The View From Up Here
By Mike Ely and Linda Street-Ely

Mike:
Dodging thunderstorms most of the twelve hundred mile trip that began in Abilene, I’m now on final decent on our visual approach to runway 32 at Pittsburgh’s International Airport. Today’s flight is in a different jet and for a different company than the flight I made in here two weeks ago, but they both serve the same purpose. The people I fly are using their aircraft for business, contributing to local economies at every stop.

Two weeks ago I chauffeured six sales people in a Learjet. Their job was to make presentations to clients in 25 cities in 12 days. Today I am flying a Gulfstream G100; this company builds refineries and power-plants and I am carrying engineers and other businessmen. Contrary to the image of wealthy jet-setters, as many think when we speak of corporate or “Lear” jets, business travel such as this is the norm, not the exception. These travel plans could not have been accomplished with an airline schedule.

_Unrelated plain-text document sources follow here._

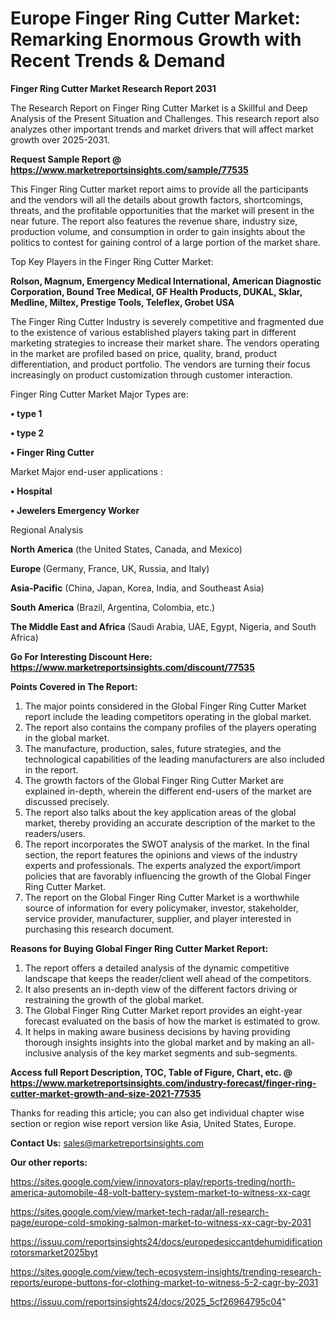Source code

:  # Europe Finger Ring Cutter Market: Remarking Enormous Growth with Recent Trends & Demand

<strong>Finger Ring Cutter Market Research Report 2031</strong>

The Research Report on Finger Ring Cutter Market is a Skillful and Deep Analysis of the Present Situation and Challenges. This research report also analyzes other important trends and market drivers that will affect market growth over 2025-2031.

<strong>Request Sample Report @ <a href=https://www.marketreportsinsights.com/sample/77535>https://www.marketreportsinsights.com/sample/77535</a></strong>

This Finger Ring Cutter market report aims to provide all the participants and the vendors will all the details about growth factors, shortcomings, threats, and the profitable opportunities that the market will present in the near future. The report also features the revenue share, industry size, production volume, and consumption in order to gain insights about the politics to contest for gaining control of a large portion of the market share.

Top Key Players in the Finger Ring Cutter Market:

<strong>Rolson, Magnum, Emergency Medical International, American Diagnostic Corporation, Bound Tree Medical, GF Health Products, DUKAL, Sklar, Medline, Miltex, Prestige Tools, Teleflex, Grobet USA</strong>

The Finger Ring Cutter Industry is severely competitive and fragmented due to the existence of various established players taking part in different marketing strategies to increase their market share. The vendors operating in the market are profiled based on price, quality, brand, product differentiation, and product portfolio. The vendors are turning their focus increasingly on product customization through customer interaction.

Finger Ring Cutter Market Major Types are:

<strong>• type 1

• type 2

• Finger Ring Cutter</strong>

Market Major end-user applications :

<strong>• Hospital

• Jewelers Emergency Worker</strong>

Regional Analysis

</u><strong><b>North America</b></strong> (the United States, Canada, and Mexico)

<strong><b>Europe </b></strong>(Germany, France, UK, Russia, and Italy)

<strong><b>Asia-Pacific</b></strong> (China, Japan, Korea, India, and Southeast Asia)

<strong><b>South America</b></strong> (Brazil, Argentina, Colombia, etc.)

<strong><b>The Middle East and Africa</b></strong> (Saudi Arabia, UAE, Egypt, Nigeria, and South Africa)

<strong>Go For Interesting Discount Here: <a href=https://www.marketreportsinsights.com/discount/77535>https://www.marketreportsinsights.com/discount/77535</a></strong>

<strong>Points Covered in The Report:</strong>
<ol>
  <li>The major points considered in the Global Finger Ring Cutter Market report include the leading competitors operating in the global market.</li>
  <li>The report also contains the company profiles of the players operating in the global market.</li>
  <li>The manufacture, production, sales, future strategies, and the technological capabilities of the leading manufacturers are also included in the report.</li>
  <li>The growth factors of the Global Finger Ring Cutter Market are explained in-depth, wherein the different end-users of the market are discussed precisely.</li>
  <li>The report also talks about the key application areas of the global market, thereby providing an accurate description of the market to the readers/users.</li>
  <li>The report incorporates the SWOT analysis of the market. In the final section, the report features the opinions and views of the industry experts and professionals. The experts analyzed the export/import policies that are favorably influencing the growth of the Global Finger Ring Cutter Market.</li>
  <li>The report on the Global Finger Ring Cutter Market is a worthwhile source of information for every policymaker, investor, stakeholder, service provider, manufacturer, supplier, and player interested in purchasing this research document.</li>
</ol>
<strong>Reasons for Buying Global Finger Ring Cutter Market Report:</strong>

<ol>
  <li>The report offers a detailed analysis of the dynamic competitive landscape that keeps the reader/client well ahead of the competitors.</li>
  <li>It also presents an in-depth view of the different factors driving or restraining the growth of the global market.</li>
  <li>The Global Finger Ring Cutter Market report provides an eight-year forecast evaluated on the basis of how the market is estimated to grow.</li>
  <li>It helps in making aware business decisions by having providing thorough insights insights into the global market and by making an all-inclusive analysis of the key market segments and sub-segments.</li>
</ol>
<strong>Access full Report Description, TOC, Table of Figure, Chart, etc. @ <a href=https://www.marketreportsinsights.com/industry-forecast/finger-ring-cutter-market-growth-and-size-2021-77535>https://www.marketreportsinsights.com/industry-forecast/finger-ring-cutter-market-growth-and-size-2021-77535</a></strong>


Thanks for reading this article; you can also get individual chapter wise section or region wise report version like Asia, United States, Europe.

<strong>Contact Us:</strong>
sales@marketreportsinsights.com

<strong>Our other reports:</strong>

<a href=https://sites.google.com/view/innovators-play/reports-treding/north-america-automobile-48-volt-battery-system-market-to-witness-xx-cagr>https://sites.google.com/view/innovators-play/reports-treding/north-america-automobile-48-volt-battery-system-market-to-witness-xx-cagr</a>

<a href=https://sites.google.com/view/market-tech-radar/all-research-page/europe-cold-smoking-salmon-market-to-witness-xx-cagr-by-2031>https://sites.google.com/view/market-tech-radar/all-research-page/europe-cold-smoking-salmon-market-to-witness-xx-cagr-by-2031</a>

<a href=https://issuu.com/reportsinsights24/docs/europedesiccantdehumidificationrotorsmarket2025byt>https://issuu.com/reportsinsights24/docs/europedesiccantdehumidificationrotorsmarket2025byt</a>

<a href=https://sites.google.com/view/tech-ecosystem-insights/trending-research-reports/europe-buttons-for-clothing-market-to-witness-5-2-cagr-by-2031>https://sites.google.com/view/tech-ecosystem-insights/trending-research-reports/europe-buttons-for-clothing-market-to-witness-5-2-cagr-by-2031</a>

<a href=https://issuu.com/reportsinsights24/docs/2025_5cf26964795c04>https://issuu.com/reportsinsights24/docs/2025_5cf26964795c04</a>"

I love the feel of a well flown flight and a smooth touchdown. As we roll into Atlantic Aviation, the fixed base operator (FBO) that serves general aviation at this airport, I reflect on my career and respect the importance of all elements affecting my job. Weather, air traffic, communications, airplane and pilot performance must be carefully balanced to work together for the safe completion of a flight. I also note that I am responsible for many lives entrusted to my skills and experience as well as the millions of dollars in equipment I operate.

Forty-some years ago I was the proverbial “kid at the airport fence”. I loved airplanes, any airplane. I still do. I would run out in the yard with a pair of binoculars every time I heard an airplane flying over. I’d search the skies and dream about the day I would be in those cockpits, at those controls. The blame for wear and tear on our family binoculars rested on me, making a new pair one of the best birthday presents of my childhood. I guess you could say I was a different kind of bird watcher as I studied to learn every type of airplane, challenging myself to identify them on sight.

Long before my first flight, I knew I wanted to fly. Mom, however, had other plans. Hoping to squelch all interest in this “dangerous” activity, she agreed to let me take an airplane ride. I think her plan backfired, as it was a friend of my brother’s who took me up in an aerobatic trainer, performed loops and rolls and anything but straight and level–and the kid from the airport fence was hooked.

With four children to rear my parents could not afford flying lessons, so I went to work at various jobs to pay for my training and earned my private pilot’s certificate before I bought my first car. Studying when I couldn’t afford to fly, learning from technical books, aviation novels, and hangar flying with other pilots, I became a sponge for anything related to flying.

Although progress seemed slow at times, every moment spent immersed in aviation has been priceless in my flying career. I love what I do and this passion for flying has rewarded me greatly with adventures of my childhood dreams. A pilot’s logbook is a story book. It speaks of experiences that only the grandest of adventure novels could even hope to conjure up. From stories of North Atlantic crossings, to flights to South America, to a trip from Abilene, Texas to Pittsburgh, to a hop around the patch at Liberty Municipal, from every flight emerges an adventure. A passion for aviation still rises in this globe spanning corporate pilot, once the kid at the airport fence.

Linda: That passion for aviation has built America’s adventure highways, her airport system, which plays a vital role in the health and well-being of every community. In the Great State of Texas, there are 46,884 licensed pilots, 18,338 registered aircraft, and 330 public airports. Over two and a quarter million hours are flown each year in the Lone Star state by general aviation aircraft, an industry that provides an estimated 61,900 jobs in Texas.1 Ancillary services also contribute to local economies, including aircraft maintenance and avionics shops, aircraft sales, concessions, and many other non-aviation activities. Employment, capital investment, gross sales, and visiting aircraft contribute generously to our economic output. General aviation pilots and passengers spend money for various goods and services. In addition to these measurable benefits general aviation enhances the quality of life, health, welfare, and safety of citizens by providing the means for transporting goods and engaging in vital services.

Were it not for America’s general aviation airports, Mike nor I would have learned to fly, and neither would many of our airline pilots. Community airports need community support as much as communities need airports. That kid at the airport fence indulging his fantasies with a toy airplane or extending his arms, banked at a 30-degree angle, running in a figure eight, the roar of a 1,000 horsepower engine blowing furiously past his lips, almost convinces even the passers-by when he exclaims, “Look at me, Daddy! I’m an airplane!”